Bisher waren sich die Stellen, die mit solchen Informationen arbeiten, nur in dem Bestreben einig, möglichst viel Informationen und Wissen an einer Stelle im jeweils eigenen Verfügungsbereich zu sammeln. Ein modernes Geoinformationsmanagement muss aber Informationen teilen und übergreifend verarbeiten und genau in dem Moment, in dem diese Informationen abgerufen werden, zur Verfügung stellen. Das sichert nicht nur die Beherrschbarkeit des wachsenden Angebots und der wachsenden Nachfrage solcher Informationen, es ist auch volkswirtschaftlich richtig. Informationen werden von dem jeweils Zuständigen aktuell bereitgestellt und vom berechtigten Interessenten im Augenblick des Bedarfs genutzt. Es entfallen die Mehrfachhaltung von Informationen und aufwendige Aktualisierungsprozesse, die

Informationen veralten nicht. Nur ist dabei Voraussetzung, dass in diesem zeitgemäßen Verfahren der Informationsbereitstellung und -nutzung sich alle Seiten auf gemeinsame Grundsätze und Standards verständigen, mit anderen Worten, eine gemeinsame Sprache sprechen.

Genau diesem Prinzip folgt unsere Geodateninfrastruktur, die nach der seit 2007 für den europäischen Raum verbindlichen INSPIRE-Richtlinie aufgebaut wird. Bund und Länder haben sich nach Inkrafttreten der Richtlinie auf einen gemeinsamen Musterentwurf eines Umsetzungsgesetzes verständigt. Länderspezifisch ist deshalb Folgendes zu regeln: zum einen die organisatorischen Fragen des Betriebs einer Geodateninfrastruktur auf Landesebene, auch unter Einbeziehung der jeweiligen Kommunen, und zum anderen Einzelheiten des Zugangs zu den Geodaten.

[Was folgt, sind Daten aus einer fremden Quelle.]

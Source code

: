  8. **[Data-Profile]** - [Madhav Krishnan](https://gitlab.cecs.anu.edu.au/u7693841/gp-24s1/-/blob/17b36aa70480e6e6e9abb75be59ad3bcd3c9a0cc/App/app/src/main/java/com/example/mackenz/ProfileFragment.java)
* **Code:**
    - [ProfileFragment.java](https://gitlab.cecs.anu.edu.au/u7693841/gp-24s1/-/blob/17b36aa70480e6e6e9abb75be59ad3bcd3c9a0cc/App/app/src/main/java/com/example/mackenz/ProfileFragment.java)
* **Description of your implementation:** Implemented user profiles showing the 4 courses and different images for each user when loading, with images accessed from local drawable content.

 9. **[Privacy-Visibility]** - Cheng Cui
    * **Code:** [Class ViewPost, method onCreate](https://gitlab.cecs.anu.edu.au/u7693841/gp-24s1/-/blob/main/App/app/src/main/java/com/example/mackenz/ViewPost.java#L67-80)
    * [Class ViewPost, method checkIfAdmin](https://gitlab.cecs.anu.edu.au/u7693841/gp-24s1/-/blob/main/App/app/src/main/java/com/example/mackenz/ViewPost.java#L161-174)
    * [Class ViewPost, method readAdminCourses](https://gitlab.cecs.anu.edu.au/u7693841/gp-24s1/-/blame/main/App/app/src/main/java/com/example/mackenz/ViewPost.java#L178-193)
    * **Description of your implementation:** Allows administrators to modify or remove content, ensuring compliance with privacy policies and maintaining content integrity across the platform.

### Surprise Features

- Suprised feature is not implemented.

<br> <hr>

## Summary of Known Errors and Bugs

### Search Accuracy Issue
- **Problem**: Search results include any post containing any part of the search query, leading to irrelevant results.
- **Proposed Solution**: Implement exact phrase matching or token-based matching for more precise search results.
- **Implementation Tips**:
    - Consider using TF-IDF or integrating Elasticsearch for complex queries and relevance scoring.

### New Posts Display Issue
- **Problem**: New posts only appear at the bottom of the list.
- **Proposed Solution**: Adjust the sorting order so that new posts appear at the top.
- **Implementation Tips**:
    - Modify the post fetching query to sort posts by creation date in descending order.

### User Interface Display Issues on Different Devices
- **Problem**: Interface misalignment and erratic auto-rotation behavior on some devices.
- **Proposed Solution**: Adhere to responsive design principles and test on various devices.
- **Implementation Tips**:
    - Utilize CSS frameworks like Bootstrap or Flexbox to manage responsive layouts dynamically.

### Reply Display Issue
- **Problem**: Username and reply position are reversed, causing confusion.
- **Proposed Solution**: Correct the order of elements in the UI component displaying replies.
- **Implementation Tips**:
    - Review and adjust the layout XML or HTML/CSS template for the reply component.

Neu an diesem vorliegenden Gesetz ist, dass sich das sächsische Landesrecht in eine Vielzahl von sehr konkreten technischen und technologischen Leistungsanforderungen einfügen muss, die europaweit gelten und von allen Mitgliedstaaten gleichermaßen umgesetzt werden müssen. Im Kern schafft das Gesetz die Grundlage für die Einführung einer bereits erprobten und durchaus alltagstauglichen Technologie, die über das Internet mithilfe von Geodatendiensten den Zugang zu den Geodaten auf die in ganz Sachsen verstreuten Datenserver von Behörden und Kommunen und in Ausnahmefällen auch von Wirtschaftsunternehmen ermöglicht.

Im Laufe der Beratungen ist das Thema „Verhältnis von Geodaten zum Datenschutz“ intensiv diskutiert worden, und ich freue mich ausdrücklich, dass es gelungen ist, gemeinsam mit dem Sächsischen Datenschutzbeauftragten einvernehmlich zu Regelungsvorschlägen zu gelangen, die diesem Datenschutz entsprechend Rechnung tragen.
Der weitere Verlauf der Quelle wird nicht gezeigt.